[172] Parthey, "Die Oase des Jupiter Ammon, Abh. Berl. Akad." 1862, s. 159 ff.
[173] Belzoni, "Narrative," p. 398.
[174] Ritter, "Erdkunde," 2, 1, 397.
[175] Lepsius, "Trinuthis, Z. Aegypt. Sprache," 1874, s. 76 ff.
CHAPTER XII.
THE DEATH OF CAMBYSES.
"When Cambyses returned from Thebes to Memphis," so Herodotus narrates, "Apis appeared to the Egyptians. They put on their best clothes, and made holiday. Cambyses seeing this, formed the opinion that they held the festival because misfortune had happened to him. He summoned the governors of Memphis, and when they came into his presence asked them why the Egyptians had done nothing of this kind when he had been in Memphis before, but only now that he had lost the greater part of his army. They replied that their god had appeared to them, who for a long time had been wont to appear, and when he appeared all the Egyptians were delighted. When Cambyses heard this he said that they lied, and punished them with death. He then sent for the priests, and when they said the same, he said that he would soon ascertain whether a tame deity had appeared to the Egyptians, and commanded them to bring out Apis. Apis was brought out, and Cambyses mad as he was drew his sword. He meant to stab Apis in the belly, but he hit the thigh and said with a laugh to the priests: 'Wretches, are these creatures gods, which have flesh and blood, and feel iron? Such a god is worthy of the Egyptians. But you shall not mock me for nothing,' He gave command to scourge the priests and slay every Egyptian who was found making holiday. In this way the festival came to an end; the priests were punished, the Apis died in the temple of the wound in his thigh, and the priests buried him secretly unknown to Cambyses.[176] But the king remained in Memphis and raged against the Egyptians, the allies, and the Persians. He caused the old sepulchres to be opened and looked at the corpses; he went into the temple of Hephaestus (Ptah, I. 43), and desecrated the image of the god in various ways. He also entered the temple of the Cabiri (belonging to the Phenicians at Memphis, III. 310), which none but the priests may enter, and outraged the images and burned them."[177] Diodorus observes that Cambyses, as was said, took away the Golden Zone in the Ramesseum, which measured 365 cubits, one for each day in the year, and was a cubit thick.[178] Justin tells us quite generally that Cambyses, enraged at the superstition of the Egyptians, gave orders for the destruction of the temples of Apis and the other gods.[179]

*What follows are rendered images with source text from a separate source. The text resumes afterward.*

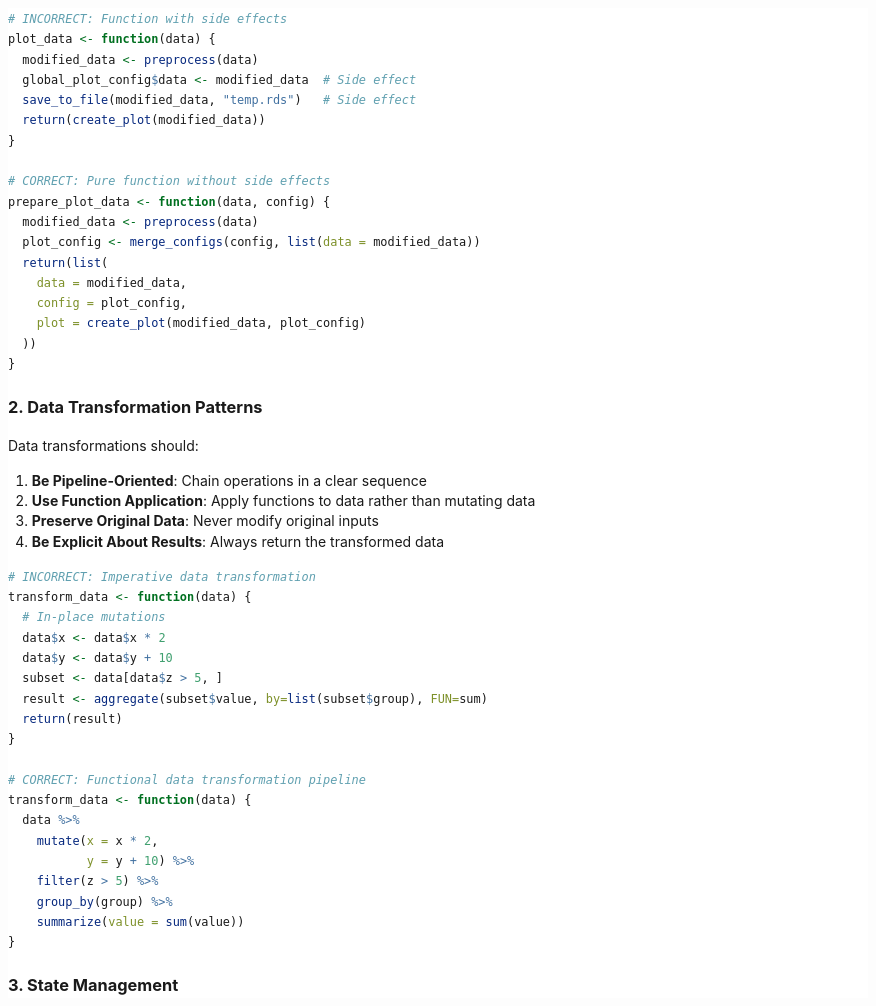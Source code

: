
 ```r
# INCORRECT: Function with side effects
plot_data <- function(data) {
  modified_data <- preprocess(data)
  global_plot_config$data <- modified_data  # Side effect
  save_to_file(modified_data, "temp.rds")   # Side effect
  return(create_plot(modified_data))
}

# CORRECT: Pure function without side effects
prepare_plot_data <- function(data, config) {
  modified_data <- preprocess(data)
  plot_config <- merge_configs(config, list(data = modified_data))
  return(list(
    data = modified_data,
    config = plot_config,
    plot = create_plot(modified_data, plot_config)
  ))
}
```

### 2. Data Transformation Patterns

Data transformations should:

1. **Be Pipeline-Oriented**: Chain operations in a clear sequence
2. **Use Function Application**: Apply functions to data rather than mutating data
3. **Preserve Original Data**: Never modify original inputs
4. **Be Explicit About Results**: Always return the transformed data

```r
# INCORRECT: Imperative data transformation
transform_data <- function(data) {
  # In-place mutations
  data$x <- data$x * 2
  data$y <- data$y + 10
  subset <- data[data$z > 5, ]
  result <- aggregate(subset$value, by=list(subset$group), FUN=sum)
  return(result)
}

# CORRECT: Functional data transformation pipeline
transform_data <- function(data) {
  data %>%
    mutate(x = x * 2,
           y = y + 10) %>%
    filter(z > 5) %>%
    group_by(group) %>%
    summarize(value = sum(value))
}
```

### 3. State Management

In the narrative of Herodotus the best reason given for the wounding of Apis is the vexation of the king at the failure of his campaigns against the Ethiopians and Ammonians, and the refusal of the Phenicians; and the belief that the festival of Apis was merely an excuse for making merry over the blows which had fallen upon him. If Cambyses tells the priests, who exhibit Apis to him as a god who has recently appeared to them, that "they lied," it was very difficult for a worshipper of Auramazda to believe that a young bull was a god, and the highest god, and the "lie" with which Cambyses charges them, seems to be an accurate trait corresponding to the conceptions of the Avesta about the "lying gods," and to the Zoroastrian respect for the truth. There could hardly be a more strongly-marked contrast than between the worship of Auramazda, the creator of heaven and earth, and surrounded by the light spirits of the sky, in which no images were allowed, and the rites of the Egyptians, their worship of numerous images of the most extraordinary form in splendid temples, their adoration of the sacred animals, in which these deities appeared, and were thought to be present,—between their anxious care for the preservation of the corpse, and the eagerness of the Iranians to remove the impure remains of man. Cambyses might in all honesty believe that he was in contact with a stupid worship of idols, a senseless adoration of calves, crocodiles, and serpents, and a nation of "liars."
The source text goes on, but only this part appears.